• What to work on
Each entry needs to be reproduced exactly, with none left out.

::: Extracted information :::

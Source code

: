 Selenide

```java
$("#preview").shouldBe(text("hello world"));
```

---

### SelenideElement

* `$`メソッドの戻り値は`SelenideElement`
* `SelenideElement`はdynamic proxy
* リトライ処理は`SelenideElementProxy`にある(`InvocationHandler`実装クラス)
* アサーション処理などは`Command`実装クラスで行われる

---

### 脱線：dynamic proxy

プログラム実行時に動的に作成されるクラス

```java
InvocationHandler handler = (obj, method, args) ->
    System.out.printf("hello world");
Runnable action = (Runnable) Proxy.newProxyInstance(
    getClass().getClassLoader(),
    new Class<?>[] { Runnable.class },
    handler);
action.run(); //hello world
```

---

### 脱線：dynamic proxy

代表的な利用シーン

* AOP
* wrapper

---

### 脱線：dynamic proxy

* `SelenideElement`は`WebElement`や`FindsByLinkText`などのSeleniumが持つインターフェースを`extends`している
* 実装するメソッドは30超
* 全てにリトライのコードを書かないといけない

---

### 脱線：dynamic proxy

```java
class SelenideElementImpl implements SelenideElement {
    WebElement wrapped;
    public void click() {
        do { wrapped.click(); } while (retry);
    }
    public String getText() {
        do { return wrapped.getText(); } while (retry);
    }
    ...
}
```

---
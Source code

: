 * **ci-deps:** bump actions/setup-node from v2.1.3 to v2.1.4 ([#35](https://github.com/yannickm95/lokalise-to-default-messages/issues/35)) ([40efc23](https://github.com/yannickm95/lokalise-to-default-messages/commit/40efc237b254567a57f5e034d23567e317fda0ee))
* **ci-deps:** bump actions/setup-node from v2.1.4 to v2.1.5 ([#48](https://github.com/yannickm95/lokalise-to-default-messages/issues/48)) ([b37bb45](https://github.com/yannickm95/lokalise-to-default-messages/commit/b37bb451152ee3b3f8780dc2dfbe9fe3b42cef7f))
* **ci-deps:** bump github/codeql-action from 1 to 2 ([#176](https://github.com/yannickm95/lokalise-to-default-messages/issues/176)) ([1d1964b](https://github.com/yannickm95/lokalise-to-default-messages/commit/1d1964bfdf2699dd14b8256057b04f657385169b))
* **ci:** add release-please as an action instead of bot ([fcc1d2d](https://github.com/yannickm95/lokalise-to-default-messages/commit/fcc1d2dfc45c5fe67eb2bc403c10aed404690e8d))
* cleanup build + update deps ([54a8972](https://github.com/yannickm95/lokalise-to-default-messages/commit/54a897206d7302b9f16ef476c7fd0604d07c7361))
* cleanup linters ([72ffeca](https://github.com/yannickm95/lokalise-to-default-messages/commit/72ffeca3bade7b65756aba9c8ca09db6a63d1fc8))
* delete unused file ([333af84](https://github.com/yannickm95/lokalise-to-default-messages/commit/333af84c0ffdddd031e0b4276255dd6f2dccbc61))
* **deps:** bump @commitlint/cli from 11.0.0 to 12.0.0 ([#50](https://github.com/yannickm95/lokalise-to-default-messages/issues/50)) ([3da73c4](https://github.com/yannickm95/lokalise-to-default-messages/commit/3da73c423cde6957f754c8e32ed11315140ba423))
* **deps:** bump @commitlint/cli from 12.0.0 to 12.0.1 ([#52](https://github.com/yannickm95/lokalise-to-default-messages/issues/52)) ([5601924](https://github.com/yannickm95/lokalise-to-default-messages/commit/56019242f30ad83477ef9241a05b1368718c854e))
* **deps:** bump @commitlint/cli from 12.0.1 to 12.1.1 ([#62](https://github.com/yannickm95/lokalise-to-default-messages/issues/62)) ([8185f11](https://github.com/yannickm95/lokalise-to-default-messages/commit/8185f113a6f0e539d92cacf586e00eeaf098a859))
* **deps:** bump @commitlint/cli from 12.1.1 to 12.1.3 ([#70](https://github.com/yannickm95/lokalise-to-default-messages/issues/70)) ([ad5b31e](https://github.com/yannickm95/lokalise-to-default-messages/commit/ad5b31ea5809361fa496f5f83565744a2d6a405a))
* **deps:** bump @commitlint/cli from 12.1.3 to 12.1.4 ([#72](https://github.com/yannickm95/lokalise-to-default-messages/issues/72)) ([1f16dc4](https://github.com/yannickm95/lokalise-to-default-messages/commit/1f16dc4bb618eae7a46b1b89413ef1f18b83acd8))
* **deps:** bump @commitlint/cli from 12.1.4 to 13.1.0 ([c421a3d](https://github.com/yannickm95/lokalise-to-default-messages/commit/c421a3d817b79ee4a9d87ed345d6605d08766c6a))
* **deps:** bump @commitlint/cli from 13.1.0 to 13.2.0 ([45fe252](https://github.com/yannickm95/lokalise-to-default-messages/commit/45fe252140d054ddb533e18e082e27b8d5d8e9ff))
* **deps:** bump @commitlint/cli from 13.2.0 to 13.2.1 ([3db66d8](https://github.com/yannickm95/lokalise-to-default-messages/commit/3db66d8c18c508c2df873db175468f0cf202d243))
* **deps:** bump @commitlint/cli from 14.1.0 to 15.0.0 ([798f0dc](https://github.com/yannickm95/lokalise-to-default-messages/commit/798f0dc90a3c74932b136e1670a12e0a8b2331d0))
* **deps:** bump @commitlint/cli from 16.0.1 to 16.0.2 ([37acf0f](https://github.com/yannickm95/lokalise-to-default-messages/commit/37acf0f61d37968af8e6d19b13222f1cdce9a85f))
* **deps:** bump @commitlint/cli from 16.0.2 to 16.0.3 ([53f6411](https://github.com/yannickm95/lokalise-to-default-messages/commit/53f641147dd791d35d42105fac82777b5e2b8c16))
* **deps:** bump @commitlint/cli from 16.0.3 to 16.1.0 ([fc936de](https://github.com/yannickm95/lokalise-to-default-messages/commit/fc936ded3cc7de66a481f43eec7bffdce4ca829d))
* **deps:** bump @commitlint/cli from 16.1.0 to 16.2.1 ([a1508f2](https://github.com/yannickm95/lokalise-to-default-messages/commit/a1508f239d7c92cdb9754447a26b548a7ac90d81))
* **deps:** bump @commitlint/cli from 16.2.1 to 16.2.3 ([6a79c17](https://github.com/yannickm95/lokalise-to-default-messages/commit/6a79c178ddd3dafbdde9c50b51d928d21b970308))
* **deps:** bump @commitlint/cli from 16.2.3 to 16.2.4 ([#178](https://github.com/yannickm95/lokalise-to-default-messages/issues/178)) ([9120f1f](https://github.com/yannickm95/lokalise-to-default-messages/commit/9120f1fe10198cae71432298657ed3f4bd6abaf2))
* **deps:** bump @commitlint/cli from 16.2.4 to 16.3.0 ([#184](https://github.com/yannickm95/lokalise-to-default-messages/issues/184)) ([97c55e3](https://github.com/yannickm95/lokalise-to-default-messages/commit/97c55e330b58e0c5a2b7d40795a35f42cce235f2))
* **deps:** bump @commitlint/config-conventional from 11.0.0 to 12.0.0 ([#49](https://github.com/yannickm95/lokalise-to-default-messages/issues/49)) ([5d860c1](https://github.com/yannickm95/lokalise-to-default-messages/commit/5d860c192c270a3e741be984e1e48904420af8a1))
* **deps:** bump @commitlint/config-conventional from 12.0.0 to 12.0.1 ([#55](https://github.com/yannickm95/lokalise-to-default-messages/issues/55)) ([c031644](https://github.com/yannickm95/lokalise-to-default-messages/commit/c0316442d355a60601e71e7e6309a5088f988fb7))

:::

• Response below
Source code

: Selenide

```java
$("#preview").shouldBe(text("hello world"));
```

---

### SelenideElement

* `$`メソッドの戻り値は`SelenideElement`
* `SelenideElement`はdynamic proxy
* リトライ処理は`SelenideElementProxy`にある(`InvocationHandler`実装クラス)
* アサーション処理などは`Command`実装クラスで行われる

---

### 脱線：dynamic proxy

プログラム実行時に動的に作成されるクラス

```java
InvocationHandler handler = (obj, method, args) ->
    System.out.printf("hello world");
Runnable action = (Runnable) Proxy.newProxyInstance(
    getClass().getClassLoader(),
    new Class<?>[] { Runnable.class },
    handler);
action.run(); //hello world
```

---

### 脱線：dynamic proxy

代表的な利用シーン

* AOP
* wrapper

---

### 脱線：dynamic proxy

* `SelenideElement`は`WebElement`や`FindsByLinkText`などのSeleniumが持つインターフェースを`extends`している
* 実装するメソッドは30超
* 全てにリトライのコードを書かないといけない

---

### 脱線：dynamic proxy

```java
class SelenideElementImpl implements SelenideElement {
    WebElement wrapped;
    public void click() {
        do { wrapped.click(); } while (retry);
    }
    public String getText() {
        do { return wrapped.getText(); } while (retry);
    }
    ...
}
```

---
Source code

: * **ci-deps:** bump actions/setup-node from v2.1.3 to v2.1.4 ([#35](https://github.com/yannickm95/lokalise-to-default-messages/issues/35)) ([40efc23](https://github.com/yannickm95/lokalise-to-default-messages/commit/40efc237b254567a57f5e034d23567e317fda0ee))
* **ci-deps:** bump actions/setup-node from v2.1.4 to v2.1.5 ([#48](https://github.com/yannickm95/lokalise-to-default-messages/issues/48)) ([b37bb45](https://github.com/yannickm95/lokalise-to-default-messages/commit/b37bb451152ee3b3f8780dc2dfbe9fe3b42cef7f))
* **ci-deps:** bump github/codeql-action from 1 to 2 ([#176](https://github.com/yannickm95/lokalise-to-default-messages/issues/176)) ([1d1964b](https://github.com/yannickm95/lokalise-to-default-messages/commit/1d1964bfdf2699dd14b8256057b04f657385169b))
* **ci:** add release-please as an action instead of bot ([fcc1d2d](https://github.com/yannickm95/lokalise-to-default-messages/commit/fcc1d2dfc45c5fe67eb2bc403c10aed404690e8d))
* cleanup build + update deps ([54a8972](https://github.com/yannickm95/lokalise-to-default-messages/commit/54a897206d7302b9f16ef476c7fd0604d07c7361))
* cleanup linters ([72ffeca](https://github.com/yannickm95/lokalise-to-default-messages/commit/72ffeca3bade7b65756aba9c8ca09db6a63d1fc8))
* delete unused file ([333af84](https://github.com/yannickm95/lokalise-to-default-messages/commit/333af84c0ffdddd031e0b4276255dd6f2dccbc61))
* **deps:** bump @commitlint/cli from 11.0.0 to 12.0.0 ([#50](https://github.com/yannickm95/lokalise-to-default-messages/issues/50)) ([3da73c4](https://github.com/yannickm95/lokalise-to-default-messages/commit/3da73c423cde6957f754c8e32ed11315140ba423))
* **deps:** bump @commitlint/cli from 12.0.0 to 12.0.1 ([#52](https://github.com/yannickm95/lokalise-to-default-messages/issues/52)) ([5601924](https://github.com/yannickm95/lokalise-to-default-messages/commit/56019242f30ad83477ef9241a05b1368718c854e))
* **deps:** bump @commitlint/cli from 12.0.1 to 12.1.1 ([#62](https://github.com/yannickm95/lokalise-to-default-messages/issues/62)) ([8185f11](https://github.com/yannickm95/lokalise-to-default-messages/commit/8185f113a6f0e539d92cacf586e00eeaf098a859))
* **deps:** bump @commitlint/cli from 12.1.1 to 12.1.3 ([#70](https://github.com/yannickm95/lokalise-to-default-messages/issues/70)) ([ad5b31e](https://github.com/yannickm95/lokalise-to-default-messages/commit/ad5b31ea5809361fa496f5f83565744a2d6a405a))
* **deps:** bump @commitlint/cli from 12.1.3 to 12.1.4 ([#72](https://github.com/yannickm95/lokalise-to-default-messages/issues/72)) ([1f16dc4](https://github.com/yannickm95/lokalise-to-default-messages/commit/1f16dc4bb618eae7a46b1b89413ef1f18b83acd8))
* **deps:** bump @commitlint/cli from 12.1.4 to 13.1.0 ([c421a3d](https://github.com/yannickm95/lokalise-to-default-messages/commit/c421a3d817b79ee4a9d87ed345d6605d08766c6a))
* **deps:** bump @commitlint/cli from 13.1.0 to 13.2.0 ([45fe252](https://github.com/yannickm95/lokalise-to-default-messages/commit/45fe252140d054ddb533e18e082e27b8d5d8e9ff))
* **deps:** bump @commitlint/cli from 13.2.0 to 13.2.1 ([3db66d8](https://github.com/yannickm95/lokalise-to-default-messages/commit/3db66d8c18c508c2df873db175468f0cf202d243))
* **deps:** bump @commitlint/cli from 14.1.0 to 15.0.0 ([798f0dc](https://github.com/yannickm95/lokalise-to-default-messages/commit/798f0dc90a3c74932b136e1670a12e0a8b2331d0))
* **deps:** bump @commitlint/cli from 16.0.1 to 16.0.2 ([37acf0f](https://github.com/yannickm95/lokalise-to-default-messages/commit/37acf0f61d37968af8e6d19b13222f1cdce9a85f))
* **deps:** bump @commitlint/cli from 16.0.2 to 16.0.3 ([53f6411](https://github.com/yannickm95/lokalise-to-default-messages/commit/53f641147dd791d35d42105fac82777b5e2b8c16))
* **deps:** bump @commitlint/cli from 16.0.3 to 16.1.0 ([fc936de](https://github.com/yannickm95/lokalise-to-default-messages/commit/fc936ded3cc7de66a481f43eec7bffdce4ca829d))
* **deps:** bump @commitlint/cli from 16.1.0 to 16.2.1 ([a1508f2](https://github.com/yannickm95/lokalise-to-default-messages/commit/a1508f239d7c92cdb9754447a26b548a7ac90d81))
* **deps:** bump @commitlint/cli from 16.2.1 to 16.2.3 ([6a79c17](https://github.com/yannickm95/lokalise-to-default-messages/commit/6a79c178ddd3dafbdde9c50b51d928d21b970308))
* **deps:** bump @commitlint/cli from 16.2.3 to 16.2.4 ([#178](https://github.com/yannickm95/lokalise-to-default-messages/issues/178)) ([9120f1f](https://github.com/yannickm95/lokalise-to-default-messages/commit/9120f1fe10198cae71432298657ed3f4bd6abaf2))
* **deps:** bump @commitlint/cli from 16.2.4 to 16.3.0 ([#184](https://github.com/yannickm95/lokalise-to-default-messages/issues/184)) ([97c55e3](https://github.com/yannickm95/lokalise-to-default-messages/commit/97c55e330b58e0c5a2b7d40795a35f42cce235f2))
* **deps:** bump @commitlint/config-conventional from 11.0.0 to 12.0.0 ([#49](https://github.com/yannickm95/lokalise-to-default-messages/issues/49)) ([5d860c1](https://github.com/yannickm95/lokalise-to-default-messages/commit/5d860c192c270a3e741be984e1e48904420af8a1))
* **deps:** bump @commitlint/config-conventional from 12.0.0 to 12.0.1 ([#55](https://github.com/yannickm95/lokalise-to-default-messages/issues/55)) ([c031644](https://github.com/yannickm95/lokalise-to-default-messages/commit/c0316442d355a60601e71e7e6309a5088f988fb7))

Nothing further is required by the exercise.